My post for today features a deliciously simple shrimp scampi recipe, inspired by the wonderful time I’ve had on this island and the delicious seafood I’ve had during my time here. In the US, there are so many iterations of shrimp scampi out there, and it makes for a nice variety when you’re dining out. However, if you happen to have a well-loved favorite, the variety of dishes under a single name can lead to disappointment when ordering.
My favorite shrimp scampi recipe features olive oil, butter, garlic, parsley and white wine; I omitted the onions. Some people like fresh red pepper, but personally I don’t like that kind of kick in my scampi. Instead, I opted for the coolness of fresh parsley. Usually I like lemon with my fish or seafood, so I added a little bit, as well as garlic, which goes really well with parsley. Scampi is super easy to make and made in about 15 minutes, plus a little prep time. It can be served with any variety of pasta or breads. My most favorite is serving it with angel hair pasta. It is worth using raw shrimp for the recipe and shelling it by hand to get the full salty taste of the crustacean. When sautéing the shrimp, they have to be cooked long enough that they turn pink, but not so long that they turn gummy. For wine, I used a chardonnay. (I still have a lot to learn about wine!)
I hope you will consider trying this recipe. I am planning to make this recipe any time I’m feeling nostalgic for my time at St. Armand’s. It will make your summer evening super festive and will bring you a fresh taste of the sea wherever you may be.
Prep time: 10 min.
Cook Time: 15 min.
Servings: 4 entrees
- 3 tablespoons butter or ghee
- 3 tablespoons olive oil
- 5 cloves garlic, minced
- 1 teaspoon salt
- 1/8 – 1/4 teaspoon ground black pepper (according to taste)
- 3/4 cup dry white wine
- 2 pounds shrimp,
- 2 tablespoons lemon juice
- 1/2 cup fresh parsley, chopped
- 7 oz pasta, cooked
- In a large skillet, melt butter or ghee, and add the olive oil and garlic; sauté until fragrant. This should only take one minute or so.
- Shell and clean the shrimps; save the shells.
- Meanwhile, in a large pot, bring 1 quart salted water to a boil for the pasta.
- Back to the scampi, simmer the shells in the wine for 5-7 minutes, strain the wine and then discard the shells.
- Pour the enriched wine in the skillet, adding salt and black pepper and bring to a simmer.
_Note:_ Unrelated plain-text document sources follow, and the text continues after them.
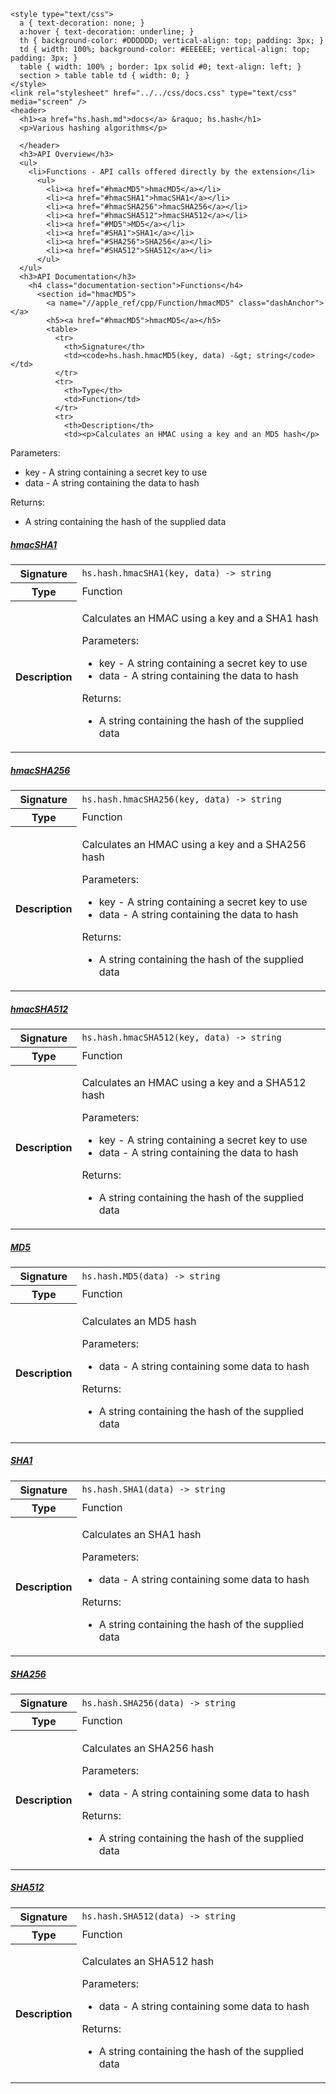     <style type="text/css">
      a { text-decoration: none; }
      a:hover { text-decoration: underline; }
      th { background-color: #DDDDDD; vertical-align: top; padding: 3px; }
      td { width: 100%; background-color: #EEEEEE; vertical-align: top; padding: 3px; }
      table { width: 100% ; border: 1px solid #0; text-align: left; }
      section > table table td { width: 0; }
    </style>
    <link rel="stylesheet" href="../../css/docs.css" type="text/css" media="screen" />
    <header>
      <h1><a href="hs.hash.md">docs</a> &raquo; hs.hash</h1>
      <p>Various hashing algorithms</p>

      </header>
      <h3>API Overview</h3>
      <ul>
        <li>Functions - API calls offered directly by the extension</li>
          <ul>
            <li><a href="#hmacMD5">hmacMD5</a></li>
            <li><a href="#hmacSHA1">hmacSHA1</a></li>
            <li><a href="#hmacSHA256">hmacSHA256</a></li>
            <li><a href="#hmacSHA512">hmacSHA512</a></li>
            <li><a href="#MD5">MD5</a></li>
            <li><a href="#SHA1">SHA1</a></li>
            <li><a href="#SHA256">SHA256</a></li>
            <li><a href="#SHA512">SHA512</a></li>
          </ul>
      </ul>
      <h3>API Documentation</h3>
        <h4 class="documentation-section">Functions</h4>
          <section id="hmacMD5">
            <a name="//apple_ref/cpp/Function/hmacMD5" class="dashAnchor"></a>
            <h5><a href="#hmacMD5">hmacMD5</a></h5>
            <table>
              <tr>
                <th>Signature</th>
                <td><code>hs.hash.hmacMD5(key, data) -&gt; string</code></td>
              </tr>
              <tr>
                <th>Type</th>
                <td>Function</td>
              </tr>
              <tr>
                <th>Description</th>
                <td><p>Calculates an HMAC using a key and an MD5 hash</p>
<p>Parameters:</p>
<ul>
<li>key - A string containing a secret key to use</li>
<li>data - A string containing the data to hash</li>
</ul>
<p>Returns:</p>
<ul>
<li>A string containing the hash of the supplied data</li>
</ul>
</td>
              </tr>
            </table>
          </section>
          <section id="hmacSHA1">
            <a name="//apple_ref/cpp/Function/hmacSHA1" class="dashAnchor"></a>
            <h5><a href="#hmacSHA1">hmacSHA1</a></h5>
            <table>
              <tr>
                <th>Signature</th>
                <td><code>hs.hash.hmacSHA1(key, data) -&gt; string</code></td>
              </tr>
              <tr>
                <th>Type</th>
                <td>Function</td>
              </tr>
              <tr>
                <th>Description</th>
                <td><p>Calculates an HMAC using a key and a SHA1 hash</p>
<p>Parameters:</p>
<ul>
<li>key - A string containing a secret key to use</li>
<li>data - A string containing the data to hash</li>
</ul>
<p>Returns:</p>
<ul>
<li>A string containing the hash of the supplied data</li>
</ul>
</td>
              </tr>
            </table>
          </section>
          <section id="hmacSHA256">
            <a name="//apple_ref/cpp/Function/hmacSHA256" class="dashAnchor"></a>
            <h5><a href="#hmacSHA256">hmacSHA256</a></h5>
            <table>
              <tr>
                <th>Signature</th>
                <td><code>hs.hash.hmacSHA256(key, data) -&gt; string</code></td>
              </tr>
              <tr>
                <th>Type</th>
                <td>Function</td>
              </tr>
              <tr>
                <th>Description</th>
                <td><p>Calculates an HMAC using a key and a SHA256 hash</p>
<p>Parameters:</p>
<ul>
<li>key - A string containing a secret key to use</li>
<li>data - A string containing the data to hash</li>
</ul>
<p>Returns:</p>
<ul>
<li>A string containing the hash of the supplied data</li>
</ul>
</td>
              </tr>
            </table>
          </section>
          <section id="hmacSHA512">
            <a name="//apple_ref/cpp/Function/hmacSHA512" class="dashAnchor"></a>
            <h5><a href="#hmacSHA512">hmacSHA512</a></h5>
            <table>
              <tr>
                <th>Signature</th>
                <td><code>hs.hash.hmacSHA512(key, data) -&gt; string</code></td>
              </tr>
              <tr>
                <th>Type</th>
                <td>Function</td>
              </tr>
              <tr>
                <th>Description</th>
                <td><p>Calculates an HMAC using a key and a SHA512 hash</p>
<p>Parameters:</p>
<ul>
<li>key - A string containing a secret key to use</li>
<li>data - A string containing the data to hash</li>
</ul>
<p>Returns:</p>
<ul>
<li>A string containing the hash of the supplied data</li>
</ul>
</td>
              </tr>
            </table>
          </section>
          <section id="MD5">
            <a name="//apple_ref/cpp/Function/MD5" class="dashAnchor"></a>
            <h5><a href="#MD5">MD5</a></h5>
            <table>
              <tr>
                <th>Signature</th>
                <td><code>hs.hash.MD5(data) -&gt; string</code></td>
              </tr>
              <tr>
                <th>Type</th>
                <td>Function</td>
              </tr>
              <tr>
                <th>Description</th>
                <td><p>Calculates an MD5 hash</p>
<p>Parameters:</p>
<ul>
<li>data - A string containing some data to hash</li>
</ul>
<p>Returns:</p>
<ul>
<li>A string containing the hash of the supplied data</li>
</ul>
</td>
              </tr>
            </table>
          </section>
          <section id="SHA1">
            <a name="//apple_ref/cpp/Function/SHA1" class="dashAnchor"></a>
            <h5><a href="#SHA1">SHA1</a></h5>
            <table>
              <tr>
                <th>Signature</th>
                <td><code>hs.hash.SHA1(data) -&gt; string</code></td>
              </tr>
              <tr>
                <th>Type</th>
                <td>Function</td>
              </tr>
              <tr>
                <th>Description</th>
                <td><p>Calculates an SHA1 hash</p>
<p>Parameters:</p>
<ul>
<li>data - A string containing some data to hash</li>
</ul>
<p>Returns:</p>
<ul>
<li>A string containing the hash of the supplied data</li>
</ul>
</td>
              </tr>
            </table>
          </section>
          <section id="SHA256">
            <a name="//apple_ref/cpp/Function/SHA256" class="dashAnchor"></a>
            <h5><a href="#SHA256">SHA256</a></h5>
            <table>
              <tr>
                <th>Signature</th>
                <td><code>hs.hash.SHA256(data) -&gt; string</code></td>
              </tr>
              <tr>
                <th>Type</th>
                <td>Function</td>
              </tr>
              <tr>
                <th>Description</th>
                <td><p>Calculates an SHA256 hash</p>
<p>Parameters:</p>
<ul>
<li>data - A string containing some data to hash</li>
</ul>
<p>Returns:</p>
<ul>
<li>A string containing the hash of the supplied data</li>
</ul>
</td>
              </tr>
            </table>
          </section>
          <section id="SHA512">
            <a name="//apple_ref/cpp/Function/SHA512" class="dashAnchor"></a>
            <h5><a href="#SHA512">SHA512</a></h5>
            <table>
              <tr>
                <th>Signature</th>
                <td><code>hs.hash.SHA512(data) -&gt; string</code></td>
              </tr>
              <tr>
                <th>Type</th>
                <td>Function</td>
              </tr>
              <tr>
                <th>Description</th>
                <td><p>Calculates an SHA512 hash</p>
<p>Parameters:</p>
<ul>
<li>data - A string containing some data to hash</li>
</ul>
<p>Returns:</p>
<ul>
<li>A string containing the hash of the supplied data</li>
</ul>
</td>
              </tr>
            </table>
          </section>
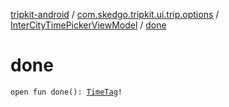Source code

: [tripkit-android](../../index.md) / [com.skedgo.tripkit.ui.trip.options](../index.md) / [InterCityTimePickerViewModel](index.md) / [done](./done.md)

# done

`open fun done(): `[`TimeTag`](../../com.skedgo.android.common.model/-time-tag/index.md)`!`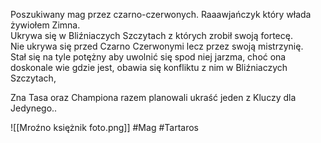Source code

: Poszukiwany mag przez czarno-czerwonych.
Raaawjańczyk który włada żywiołem Zimna.  
Ukrywa się w Bliźniaczych Szczytach z których zrobił swoją fortecę.  
Nie ukrywa się przed Czarno Czerwonymi lecz przez swoją mistrzynię.  
Stał się na tyle potężny aby uwolnić się spod niej jarzma, choć ona doskonale wie gdzie jest, obawia się konfliktu z nim w Bliźniaczych Szczytach,

Zna Tasa oraz Championa razem planowali ukraść jeden z Kluczy dla Jedynego..

![[Mroźno księżnik foto.png]]
#Mag #Tartaros 
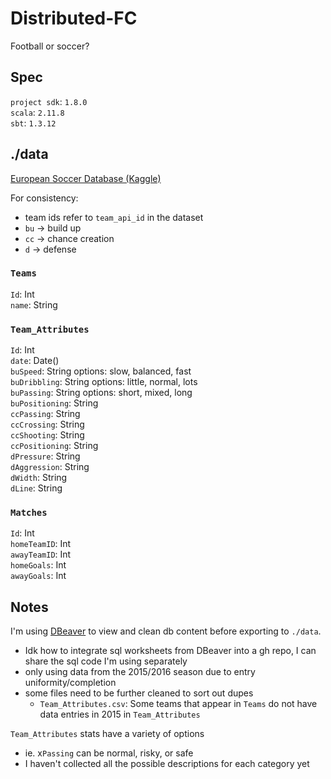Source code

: # Distributed-FC
Football or soccer? 

## Spec
`project sdk`: `1.8.0` <br />
`scala`: `2.11.8` <br />
`sbt`: `1.3.12`

## ./data
[European Soccer Database (Kaggle)](https://www.kaggle.com/datasets/hugomathien/soccer?resource=download)

For consistency:
 * team ids refer to `team_api_id` in the dataset
 * `bu` -> build up
 * `cc` -> chance creation
 * `d` -> defense

### `Teams`
`Id`: Int <br/>
`name`: String

### `Team_Attributes`
`Id`: Int <br/>
`date`: Date() <br/>
`buSpeed`: String options: slow, balanced, fast<br/>
`buDribbling`: String options: little, normal, lots<br/>
`buPassing`: String options: short, mixed, long<br/>
`buPositioning`: String <br/>
`ccPassing`: String <br/>
`ccCrossing`: String <br/>
`ccShooting`: String <br/>
`ccPositioning`: String <br/>
`dPressure`: String <br/>
`dAggression`: String <br/>
`dWidth`: String <br/>
`dLine`: String <br/>

### `Matches`
`Id`: Int <br/>
`homeTeamID`: Int <br/>
`awayTeamID`: Int <br/>
`homeGoals`: Int <br/>
`awayGoals`: Int


## Notes
I'm using [DBeaver](https://dbeaver.io/) to view and clean db content before exporting to `./data`.
* Idk how to integrate sql worksheets from DBeaver into a gh repo, I can share the sql code I'm using separately
* only using data from the 2015/2016 season due to entry uniformity/completion
* some files need to be further cleaned to sort out dupes 
  * `Team_Attributes.csv`: Some teams that appear in `Teams` do not have data entries in 2015 in `Team_Attributes`
  
`Team_Attributes` stats have a variety of options
* ie. x`Passing` can be normal, risky, or safe
* I haven't collected all the possible descriptions for each category yet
Let the liquid reduce by about half its volume, about 2 minutes more.
- Toss the dry angel hair pasta into the boiling water and cook following packaging directions. The trick of this dish is that you will have cooked the pasta simultaneously with finishing the scampi, so you can serve them both while warm.
- Back to the scampi, add the shrimp to the wine sauce and cook until they turn pink. This may take 2 to 4 minutes depending on the size of the shrimp.
- Stir in parsley and lemon juice.
- Strain the fully-cooked pasta and serve on a platter.
- Pour the scampi over the angel hair. Serve warm!